= TRY IT =
Below are the records. Gather each line that holds "datos".
--- SUPPLIED INFORMATION Enclosed Below ---
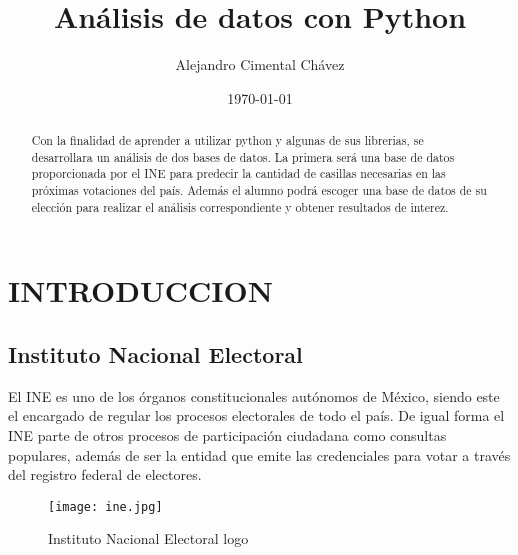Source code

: \documentclass[%
 reprint,
 amsmath,amssymb,
 aps,
]{revtex4-2}
\begin{document}

\title{Análisis de datos con Python}%



\author{Alejandro Cimental Chávez}




\date{\today}%


\begin{abstract}
     Con la finalidad de aprender a utilizar python y algunas de sus librerias, se desarrollara un análisis  de dos bases de datos. La primera será una base de datos proporcionada por el INE para predecir la cantidad de casillas necesarias en las próximas votaciones del país. Además el alumno podrá escoger una base de datos de su elección para realizar el análisis correspondiente y obtener resultados de interez.
\end{abstract}


\maketitle

\section{INTRODUCCION}

\subsection{Instituto Nacional Electoral}

El INE es uno de los órganos constitucionales autónomos de México, siendo este el encargado de regular los procesos electorales de todo el país.
De igual forma el INE parte de otros procesos de participación ciudadana como consultas populares, además de ser la entidad que emite las credenciales para votar a través del registro federal de electores.\cite{wiki}
\begin{figure}[h]
    \centering
    \texttt{[image: ine.jpg]}
    \caption{Instituto Nacional Electoral logo}
    \label{fig:my_label}
\end{figure}
\end{document}
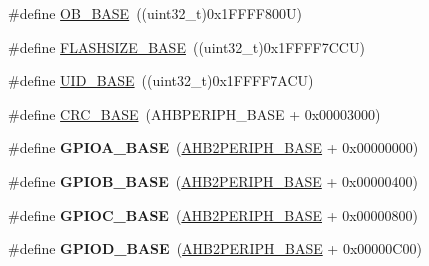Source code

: \begin{DoxyCompactItemize}
\item 
\#define \hyperlink{group___peripheral__memory__map_gab5b5fb155f9ee15dfb6d757da1adc926}{O\+B\+\_\+\+B\+A\+SE}~((uint32\+\_\+t)0x1\+F\+F\+F\+F800\+U)
\item 
\#define \hyperlink{group___peripheral__memory__map_ga776d985f2d4d40b588ef6ca9d573af78}{F\+L\+A\+S\+H\+S\+I\+Z\+E\+\_\+\+B\+A\+SE}~((uint32\+\_\+t)0x1\+F\+F\+F\+F7\+C\+C\+U)
\item 
\#define \hyperlink{group___peripheral__memory__map_ga664eda42b83c919b153b07b23348be67}{U\+I\+D\+\_\+\+B\+A\+SE}~((uint32\+\_\+t)0x1\+F\+F\+F\+F7\+A\+C\+U)
\item 
\#define \hyperlink{group___peripheral__memory__map_ga656a447589e785594cbf2f45c835ad7e}{C\+R\+C\+\_\+\+B\+A\+SE}~(A\+H\+B\+P\+E\+R\+I\+P\+H\+\_\+\+B\+A\+SE + 0x00003000)
\item 
\mbox{\label{group___peripheral__memory__map_gad7723846cc5db8e43a44d78cf21f6efa}} 
\#define {\bfseries G\+P\+I\+O\+A\+\_\+\+B\+A\+SE}~(\hyperlink{group___peripheral__memory__map_gaeedaa71d22a1948492365e2cd26cfd46}{A\+H\+B2\+P\+E\+R\+I\+P\+H\+\_\+\+B\+A\+SE} + 0x00000000)
\item 
\mbox{\label{group___peripheral__memory__map_gac944a89eb789000ece920c0f89cb6a68}} 
\#define {\bfseries G\+P\+I\+O\+B\+\_\+\+B\+A\+SE}~(\hyperlink{group___peripheral__memory__map_gaeedaa71d22a1948492365e2cd26cfd46}{A\+H\+B2\+P\+E\+R\+I\+P\+H\+\_\+\+B\+A\+SE} + 0x00000400)
\item 
\mbox{\label{group___peripheral__memory__map_ga26f267dc35338eef219544c51f1e6b3f}} 
\#define {\bfseries G\+P\+I\+O\+C\+\_\+\+B\+A\+SE}~(\hyperlink{group___peripheral__memory__map_gaeedaa71d22a1948492365e2cd26cfd46}{A\+H\+B2\+P\+E\+R\+I\+P\+H\+\_\+\+B\+A\+SE} + 0x00000800)
\item 
\mbox{\label{group___peripheral__memory__map_ga1a93ab27129f04064089616910c296ec}} 
\#define {\bfseries G\+P\+I\+O\+D\+\_\+\+B\+A\+SE}~(\hyperlink{group___peripheral__memory__map_gaeedaa71d22a1948492365e2cd26cfd46}{A\+H\+B2\+P\+E\+R\+I\+P\+H\+\_\+\+B\+A\+SE} + 0x00000\+C00)
\item 
\mbox{\label{group___peripheral__memory__map_ga7f9a3f4223a1a784af464a114978d26e}} 

\end{DoxyCompactItemize}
--- End of Enclosed SUPPLIED INFORMATION ---
= RESULT =
\title{Análisis de datos con Python}%
     Con la finalidad de aprender a utilizar python y algunas de sus librerias, se desarrollara un análisis  de dos bases de datos. La primera será una base de datos proporcionada por el INE para predecir la cantidad de casillas necesarias en las próximas votaciones del país. Además el alumno podrá escoger una base de datos de su elección para realizar el análisis correspondiente y obtener resultados de interez.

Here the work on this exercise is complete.